How would you get an array of Unicode code points from a .NET String?

Question

I have a list of character range restrictions that I need to check a string against, but the char type in .NET is UTF-16 and therefore some characters become wacky (surrogate) pairs instead. Thus when enumerating all the char's in a string, I don't get the 32-bit Unicode code points and some comparisons with high values fail.

I understand Unicode well enough that I could parse the bytes myself if necessary, but I'm looking for a C#/.NET Framework BCL solution. So ...

How would you convert a string to an array (int[]) of 32-bit Unicode code points?

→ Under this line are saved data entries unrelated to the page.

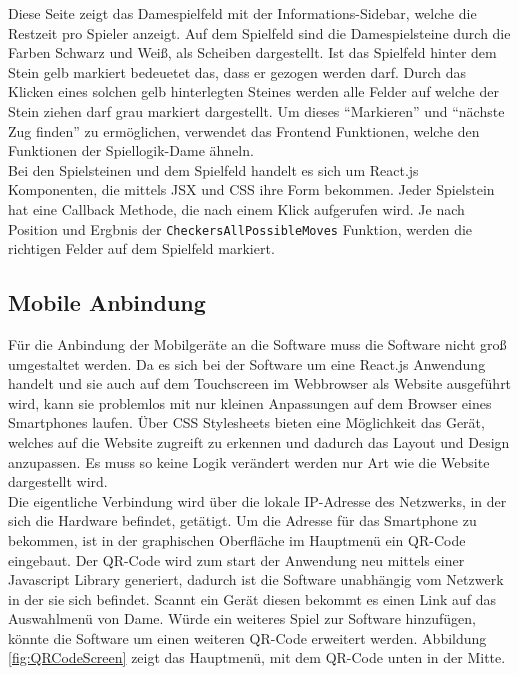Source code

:\documentclass[12pt,a4paper,bibliography=totocnumbered,listof=totocnumbered]{article}
\begin{document}
Diese Seite zeigt das Damespielfeld mit der Informations-Sidebar, welche die Restzeit pro Spieler anzeigt.
Auf dem Spielfeld sind die Damespielsteine durch die Farben Schwarz und Weiß, als Scheiben dargestellt. 
Ist das Spielfeld hinter dem Stein gelb markiert bedeuetet das, dass er gezogen werden darf. 
Durch das Klicken eines solchen gelb hinterlegten Steines werden alle Felder auf welche der Stein ziehen darf 
grau markiert dargestellt. Um dieses ``Markieren'' und ``nächste Zug finden'' zu ermöglichen, verwendet das Frontend Funktionen,
welche den Funktionen der Spiellogik-Dame ähneln.
\\
Bei den Spielsteinen und dem Spielfeld handelt es sich um React.js Komponenten, die mittels JSX und CSS ihre Form bekommen.
Jeder Spielstein hat eine Callback Methode, die nach einem Klick aufgerufen wird. Je nach Position und 
Ergbnis der \texttt{CheckersAllPossibleMoves} Funktion, werden die richtigen Felder auf dem Spielfeld markiert.

\subsection{Mobile Anbindung}
Für die Anbindung der Mobilgeräte an die Software muss die Software nicht groß umgestaltet werden. 
Da es sich bei der Software um eine React.js Anwendung handelt und sie auch auf dem Touchscreen im Webbrowser als Website 
ausgeführt wird, kann sie problemlos mit nur kleinen Anpassungen auf dem Browser eines Smartphones laufen.
Über CSS Stylesheets bieten eine Möglichkeit das Gerät, welches auf die Website zugreift zu erkennen und 
dadurch das Layout und Design anzupassen. Es muss so keine Logik verändert werden nur Art wie die Website dargestellt wird.
\\
Die eigentliche Verbindung wird über die lokale IP-Adresse des Netzwerks, in der sich 
die Hardware befindet, getätigt. Um die Adresse für das Smartphone zu bekommen, ist in der graphischen Oberfläche im 
Hauptmenü ein QR-Code eingebaut. Der QR-Code wird zum start der Anwendung neu mittels einer Javascript Library generiert,
dadurch ist die Software unabhängig vom Netzwerk in der sie sich befindet. Scannt ein Gerät diesen bekommt es einen Link auf das Auswahlmenü von Dame. Würde ein weiteres
Spiel zur Software hinzufügen, könnte die Software um einen weiteren QR-Code erweitert werden. 
Abbildung \ref{fig:QRCodeScreen} zeigt das Hauptmenü, mit dem QR-Code unten in der Mitte.
\end{document}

score 24 · Answer 1 · edited May 23 '17 at 11:54

You are asking about code points. In UTF-16 (C#'s char) there are only two possibilities:

The character is from the Basic Multilingual Plane, and is encoded by a single code unit.
The character is outside the BMP, and encoded using a surrogare high-low pair of code units

Therefore, assuming the string is valid, this returns an array of code points for a given string:

public static int[] ToCodePoints(string str)
{
    if (str == null)
        throw new ArgumentNullException("str");

    var codePoints = new List<int>(str.Length);
    for (int i = 0; i < str.Length; i++)
    {
        codePoints.Add(Char.ConvertToUtf32(str, i));
        if (Char.IsHighSurrogate(str[i]))
            i += 1;
    }

    return codePoints.ToArray();
}

An example with a surrogate pair and a composed character ñ:

ToCodePoints("\U0001F300 El Ni\u006E\u0303o");                        //  El Niño
// { 0x1f300, 0x20, 0x45, 0x6c, 0x20, 0x4e, 0x69, 0x6e, 0x303, 0x6f } //    E l   N i n ̃◌ o

Here's another example. These two code points represents a 32th musical note with a staccato accent, both surrogate pairs:

ToCodePoints("\U0001D162\U0001D181");              // 
// { 0x1d162, 0x1d181 }                            //  ◌

When C-normalized, they are decomposed into a notehead, combining stem, combining flag and combining accent-staccato, all surrogate pairs:

ToCodePoints("\U0001D162\U0001D181".Normalize());  // 
// { 0x1d158, 0x1d165, 0x1d170, 0x1d181 }          //    ◌

Note that leppie's solution is not correct. The question is about code points, not text elements. A text element is a combination of code points that together form a single grapheme. For example, in the example above, the ñ in the string is represented by a Latin lowercase n followed by a combining tilde ̃◌. Leppie's solution discards any combining characters that cannot be normalized into a single code point.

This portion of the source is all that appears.